Data not available in the input.
Clinical & Coding Specifications
Clinical Context
A 12-year-old child presents to a pediatric otolaryngology clinic with bilateral prominent (protruding) ears causing social distress and bullying at school. Physical exam demonstrates well-formed auricular cartilage with an abnormal antihelical fold and conchal hypertrophy. After a preoperative consultation and informed consent, the patient is scheduled for elective outpatient otoplasty. The typical clinical workflow includes preoperative photography and marking, general anesthesia administered by an anesthesiologist, surgical reshaping of the auricular cartilage via incisions behind the ear to create or enhance the antihelical fold and reduce conchal prominence, placement of sutures or cartilage scoring as indicated, hemostasis, application of a head dressing, and same-day discharge with postoperative care instructions and a follow-up visit within 1–2 weeks for wound check and dressing removal.

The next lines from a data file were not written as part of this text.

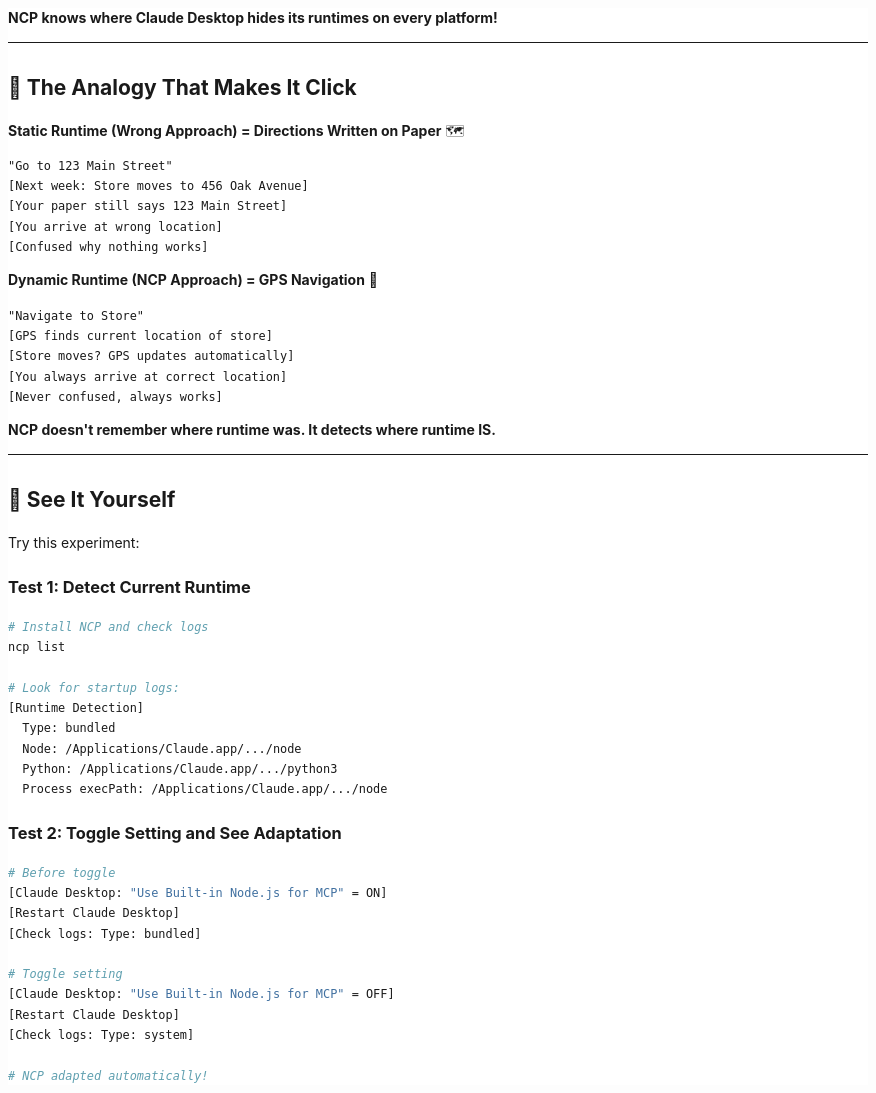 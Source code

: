 **NCP knows where Claude Desktop hides its runtimes on every platform!**

---

## 🎨 The Analogy That Makes It Click

**Static Runtime (Wrong Approach) = Directions Written on Paper** 🗺️

```
"Go to 123 Main Street"
[Next week: Store moves to 456 Oak Avenue]
[Your paper still says 123 Main Street]
[You arrive at wrong location]
[Confused why nothing works]
```

**Dynamic Runtime (NCP Approach) = GPS Navigation** 📍

```
"Navigate to Store"
[GPS finds current location of store]
[Store moves? GPS updates automatically]
[You always arrive at correct location]
[Never confused, always works]
```

**NCP doesn't remember where runtime was. It detects where runtime IS.**

---

## 🧪 See It Yourself

Try this experiment:

### **Test 1: Detect Current Runtime**

```bash
# Install NCP and check logs
ncp list

# Look for startup logs:
[Runtime Detection]
  Type: bundled
  Node: /Applications/Claude.app/.../node
  Python: /Applications/Claude.app/.../python3
  Process execPath: /Applications/Claude.app/.../node
```

### **Test 2: Toggle Setting and See Adaptation**

```bash
# Before toggle
[Claude Desktop: "Use Built-in Node.js for MCP" = ON]
[Restart Claude Desktop]
[Check logs: Type: bundled]

# Toggle setting
[Claude Desktop: "Use Built-in Node.js for MCP" = OFF]
[Restart Claude Desktop]
[Check logs: Type: system]

# NCP adapted automatically!
```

The site of service is an outpatient ambulatory surgery center or hospital outpatient department. The service type is a cosmetic/reconstructive otologic procedure focused on reshaping external ear structures to improve cosmetic appearance and correct acquired or congenital deformities.
Coding Specifications
| Modifier | Description | When to Use |
|---|---|---|
00 | Reserved / Not used for Medicare billing | Data not typically used; present in input list |
22 | Increased procedural services | When work required is substantially greater than usual (extensive scarring, revision otoplasty)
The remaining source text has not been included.